Items from a data source:

════

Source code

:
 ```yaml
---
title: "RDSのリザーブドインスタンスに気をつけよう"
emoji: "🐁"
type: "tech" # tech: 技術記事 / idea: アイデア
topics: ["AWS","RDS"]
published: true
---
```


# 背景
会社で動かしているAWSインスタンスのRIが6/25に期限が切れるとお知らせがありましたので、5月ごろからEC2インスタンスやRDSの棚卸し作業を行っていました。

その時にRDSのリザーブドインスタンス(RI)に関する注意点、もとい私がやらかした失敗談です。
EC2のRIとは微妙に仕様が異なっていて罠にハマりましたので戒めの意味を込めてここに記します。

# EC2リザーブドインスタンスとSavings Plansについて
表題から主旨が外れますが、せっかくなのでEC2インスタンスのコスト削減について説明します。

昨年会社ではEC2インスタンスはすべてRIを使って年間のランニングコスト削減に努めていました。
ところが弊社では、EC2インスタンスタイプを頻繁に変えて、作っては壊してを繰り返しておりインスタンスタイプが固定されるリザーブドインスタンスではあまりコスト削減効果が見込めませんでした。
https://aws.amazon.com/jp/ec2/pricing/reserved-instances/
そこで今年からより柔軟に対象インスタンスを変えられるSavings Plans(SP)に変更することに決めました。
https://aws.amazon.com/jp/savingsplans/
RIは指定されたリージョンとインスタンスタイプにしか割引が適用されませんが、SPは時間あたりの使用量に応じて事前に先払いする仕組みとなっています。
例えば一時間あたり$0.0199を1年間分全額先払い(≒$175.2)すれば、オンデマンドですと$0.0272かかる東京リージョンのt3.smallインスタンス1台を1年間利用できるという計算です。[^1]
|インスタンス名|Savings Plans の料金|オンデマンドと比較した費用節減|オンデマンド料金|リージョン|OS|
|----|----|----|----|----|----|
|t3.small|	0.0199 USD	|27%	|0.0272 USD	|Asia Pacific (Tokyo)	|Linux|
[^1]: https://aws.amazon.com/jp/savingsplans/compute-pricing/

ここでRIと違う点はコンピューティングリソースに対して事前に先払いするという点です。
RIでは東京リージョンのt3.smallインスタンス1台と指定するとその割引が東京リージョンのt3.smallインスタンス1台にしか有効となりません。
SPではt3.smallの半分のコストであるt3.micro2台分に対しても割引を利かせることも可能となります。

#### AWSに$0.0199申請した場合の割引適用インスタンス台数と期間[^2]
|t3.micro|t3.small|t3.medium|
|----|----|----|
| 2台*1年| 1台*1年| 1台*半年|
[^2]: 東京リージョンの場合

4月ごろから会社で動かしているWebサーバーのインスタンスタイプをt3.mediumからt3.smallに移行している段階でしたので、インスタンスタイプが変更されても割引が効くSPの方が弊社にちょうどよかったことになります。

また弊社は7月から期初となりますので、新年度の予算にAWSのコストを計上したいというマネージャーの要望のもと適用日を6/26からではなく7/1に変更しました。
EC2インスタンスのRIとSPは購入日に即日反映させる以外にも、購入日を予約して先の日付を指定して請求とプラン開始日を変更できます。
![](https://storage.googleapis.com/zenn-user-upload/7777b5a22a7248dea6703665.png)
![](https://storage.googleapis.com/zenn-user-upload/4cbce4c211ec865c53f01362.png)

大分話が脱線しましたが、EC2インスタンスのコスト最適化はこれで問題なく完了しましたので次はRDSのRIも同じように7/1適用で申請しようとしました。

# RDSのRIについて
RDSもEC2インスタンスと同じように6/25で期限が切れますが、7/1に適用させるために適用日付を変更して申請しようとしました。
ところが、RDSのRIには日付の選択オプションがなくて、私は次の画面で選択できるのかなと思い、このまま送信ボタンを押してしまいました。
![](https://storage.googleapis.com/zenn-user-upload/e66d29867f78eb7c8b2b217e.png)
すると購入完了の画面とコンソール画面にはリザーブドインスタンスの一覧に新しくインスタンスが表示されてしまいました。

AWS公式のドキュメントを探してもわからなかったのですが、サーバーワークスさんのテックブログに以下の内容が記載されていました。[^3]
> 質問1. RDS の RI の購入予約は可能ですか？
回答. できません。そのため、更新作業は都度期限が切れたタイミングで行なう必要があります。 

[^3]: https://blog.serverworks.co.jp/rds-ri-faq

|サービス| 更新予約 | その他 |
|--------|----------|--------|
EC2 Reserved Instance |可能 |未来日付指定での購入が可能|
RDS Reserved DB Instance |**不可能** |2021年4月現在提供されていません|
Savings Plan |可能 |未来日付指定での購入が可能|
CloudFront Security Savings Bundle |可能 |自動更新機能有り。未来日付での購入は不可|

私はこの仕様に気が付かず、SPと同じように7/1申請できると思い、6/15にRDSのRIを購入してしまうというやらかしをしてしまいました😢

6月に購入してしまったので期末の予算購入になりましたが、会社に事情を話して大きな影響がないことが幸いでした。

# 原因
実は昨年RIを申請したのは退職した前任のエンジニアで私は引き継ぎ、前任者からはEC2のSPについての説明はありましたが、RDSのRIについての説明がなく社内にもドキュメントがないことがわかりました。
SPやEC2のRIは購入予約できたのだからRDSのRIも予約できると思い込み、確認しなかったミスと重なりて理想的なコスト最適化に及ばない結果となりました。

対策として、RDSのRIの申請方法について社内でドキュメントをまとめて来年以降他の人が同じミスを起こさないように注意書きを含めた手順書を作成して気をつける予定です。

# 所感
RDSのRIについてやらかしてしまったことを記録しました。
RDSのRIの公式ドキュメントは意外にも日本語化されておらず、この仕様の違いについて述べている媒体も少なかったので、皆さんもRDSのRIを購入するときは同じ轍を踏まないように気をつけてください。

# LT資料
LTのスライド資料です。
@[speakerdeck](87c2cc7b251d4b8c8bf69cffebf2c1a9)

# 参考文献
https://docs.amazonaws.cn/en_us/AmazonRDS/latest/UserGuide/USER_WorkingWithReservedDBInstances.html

════

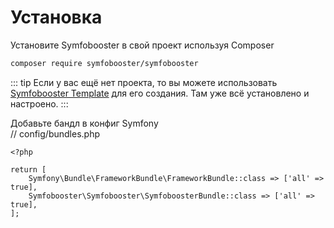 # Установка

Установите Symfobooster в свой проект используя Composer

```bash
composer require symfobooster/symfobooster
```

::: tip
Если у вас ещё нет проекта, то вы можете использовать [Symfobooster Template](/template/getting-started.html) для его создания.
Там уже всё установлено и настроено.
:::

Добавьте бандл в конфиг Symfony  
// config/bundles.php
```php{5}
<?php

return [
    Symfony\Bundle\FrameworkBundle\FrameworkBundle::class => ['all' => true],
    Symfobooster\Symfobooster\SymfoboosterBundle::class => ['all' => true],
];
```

════

▶ **Exercise directions**
Which lines above include the word "googleapis"? Pick them out and copy them.

▶ **Solution**
![](https://storage.googleapis.com/zenn-user-upload/7777b5a22a7248dea6703665.png)
![](https://storage.googleapis.com/zenn-user-upload/4cbce4c211ec865c53f01362.png)
![](https://storage.googleapis.com/zenn-user-upload/e66d29867f78eb7c8b2b217e.png)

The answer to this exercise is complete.